=== Section Start ===

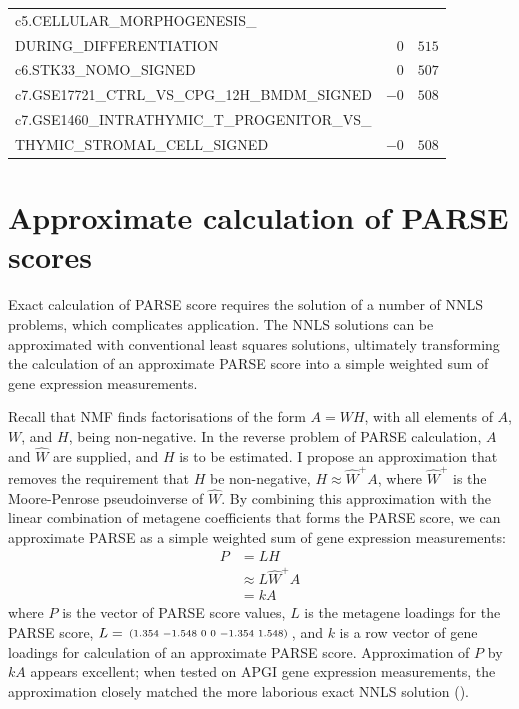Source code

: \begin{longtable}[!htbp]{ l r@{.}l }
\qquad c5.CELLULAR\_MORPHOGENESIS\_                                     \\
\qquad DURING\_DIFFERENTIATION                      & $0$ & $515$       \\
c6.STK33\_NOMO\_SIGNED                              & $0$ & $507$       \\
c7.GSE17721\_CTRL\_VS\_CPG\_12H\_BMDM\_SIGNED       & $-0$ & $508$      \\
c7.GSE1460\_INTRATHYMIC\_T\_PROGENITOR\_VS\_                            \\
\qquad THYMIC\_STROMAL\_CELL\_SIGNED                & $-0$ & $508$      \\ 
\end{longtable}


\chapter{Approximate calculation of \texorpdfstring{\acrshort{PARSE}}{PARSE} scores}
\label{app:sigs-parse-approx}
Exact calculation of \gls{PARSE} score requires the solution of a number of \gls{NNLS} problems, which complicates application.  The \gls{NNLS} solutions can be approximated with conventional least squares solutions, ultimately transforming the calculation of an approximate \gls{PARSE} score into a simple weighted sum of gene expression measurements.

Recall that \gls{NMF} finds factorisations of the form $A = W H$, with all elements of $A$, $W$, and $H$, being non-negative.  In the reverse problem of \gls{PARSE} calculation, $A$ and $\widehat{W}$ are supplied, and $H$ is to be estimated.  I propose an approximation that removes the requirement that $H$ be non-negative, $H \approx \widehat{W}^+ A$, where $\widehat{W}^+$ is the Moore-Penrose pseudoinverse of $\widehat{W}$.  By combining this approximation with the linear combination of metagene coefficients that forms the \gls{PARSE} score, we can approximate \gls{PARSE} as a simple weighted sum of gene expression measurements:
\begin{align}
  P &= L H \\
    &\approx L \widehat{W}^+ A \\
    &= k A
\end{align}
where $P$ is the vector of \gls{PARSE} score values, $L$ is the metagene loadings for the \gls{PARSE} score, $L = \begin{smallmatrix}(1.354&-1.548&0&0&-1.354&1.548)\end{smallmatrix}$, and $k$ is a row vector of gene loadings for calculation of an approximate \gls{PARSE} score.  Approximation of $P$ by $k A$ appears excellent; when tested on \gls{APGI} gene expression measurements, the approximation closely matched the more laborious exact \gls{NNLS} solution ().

=== Section End ===
=== Section Start ===

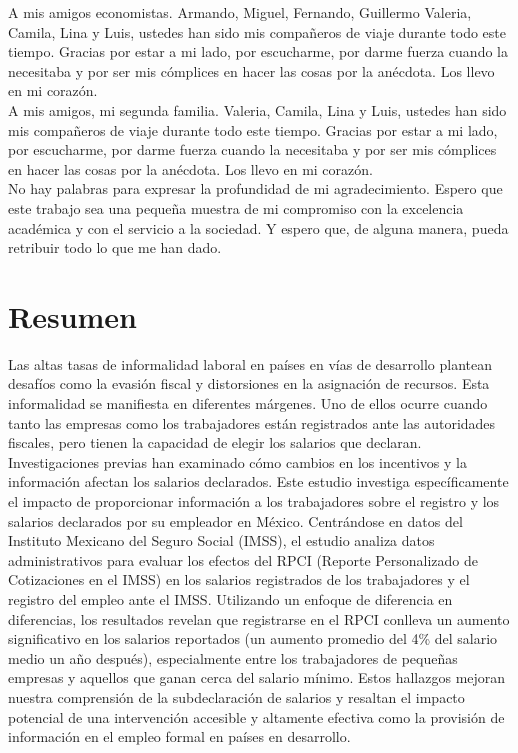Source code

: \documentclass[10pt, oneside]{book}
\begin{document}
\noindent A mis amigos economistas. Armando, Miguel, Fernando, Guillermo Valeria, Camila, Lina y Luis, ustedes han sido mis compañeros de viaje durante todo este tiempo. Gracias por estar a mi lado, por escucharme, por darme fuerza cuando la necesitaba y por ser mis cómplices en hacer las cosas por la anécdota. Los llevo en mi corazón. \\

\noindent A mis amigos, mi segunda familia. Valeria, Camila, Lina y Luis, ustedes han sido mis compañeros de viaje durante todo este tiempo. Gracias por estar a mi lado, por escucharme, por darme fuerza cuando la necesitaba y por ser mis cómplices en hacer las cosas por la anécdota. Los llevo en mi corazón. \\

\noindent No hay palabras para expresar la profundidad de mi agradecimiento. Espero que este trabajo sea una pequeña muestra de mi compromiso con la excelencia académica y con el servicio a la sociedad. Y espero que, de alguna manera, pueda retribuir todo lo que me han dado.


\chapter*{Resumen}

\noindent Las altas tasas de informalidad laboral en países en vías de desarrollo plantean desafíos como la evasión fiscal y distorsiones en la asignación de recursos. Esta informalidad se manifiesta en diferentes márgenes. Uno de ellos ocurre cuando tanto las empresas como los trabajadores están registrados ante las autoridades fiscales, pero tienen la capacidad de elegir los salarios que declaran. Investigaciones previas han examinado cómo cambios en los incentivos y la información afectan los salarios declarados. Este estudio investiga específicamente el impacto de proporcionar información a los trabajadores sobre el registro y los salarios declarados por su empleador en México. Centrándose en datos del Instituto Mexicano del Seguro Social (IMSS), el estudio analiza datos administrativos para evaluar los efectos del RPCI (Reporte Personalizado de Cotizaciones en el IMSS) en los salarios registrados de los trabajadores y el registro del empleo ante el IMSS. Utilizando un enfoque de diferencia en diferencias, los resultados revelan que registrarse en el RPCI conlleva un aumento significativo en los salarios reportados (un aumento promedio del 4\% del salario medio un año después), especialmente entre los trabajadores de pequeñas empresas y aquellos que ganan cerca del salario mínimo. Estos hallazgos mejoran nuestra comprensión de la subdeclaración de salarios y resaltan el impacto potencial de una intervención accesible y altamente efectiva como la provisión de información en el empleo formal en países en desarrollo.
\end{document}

=== Section End ===

# [Instructions to follow]
Print exactly the lines of the listing above starting at the line containing "finds factorisations of" and ending at the line containing "where $P$ is", both included.

# [Response to the exercise]
Recall that \gls{NMF} finds factorisations of the form $A = W H$, with all elements of $A$, $W$, and $H$, being non-negative.  In the reverse problem of \gls{PARSE} calculation, $A$ and $\widehat{W}$ are supplied, and $H$ is to be estimated.  I propose an approximation that removes the requirement that $H$ be non-negative, $H \approx \widehat{W}^+ A$, where $\widehat{W}^+$ is the Moore-Penrose pseudoinverse of $\widehat{W}$.  By combining this approximation with the linear combination of metagene coefficients that forms the \gls{PARSE} score, we can approximate \gls{PARSE} as a simple weighted sum of gene expression measurements:
\begin{align}
  P &= L H \\
    &\approx L \widehat{W}^+ A \\
    &= k A
\end{align}
where $P$ is the vector of \gls{PARSE} score values, $L$ is the metagene loadings for the \gls{PARSE} score, $L = \begin{smallmatrix}(1.354&-1.548&0&0&-1.354&1.548)\end{smallmatrix}$, and $k$ is a row vector of gene loadings for calculation of an approximate \gls{PARSE} score.  Approximation of $P$ by $k A$ appears excellent; when tested on \gls{APGI} gene expression measurements, the approximation closely matched the more laborious exact \gls{NNLS} solution ().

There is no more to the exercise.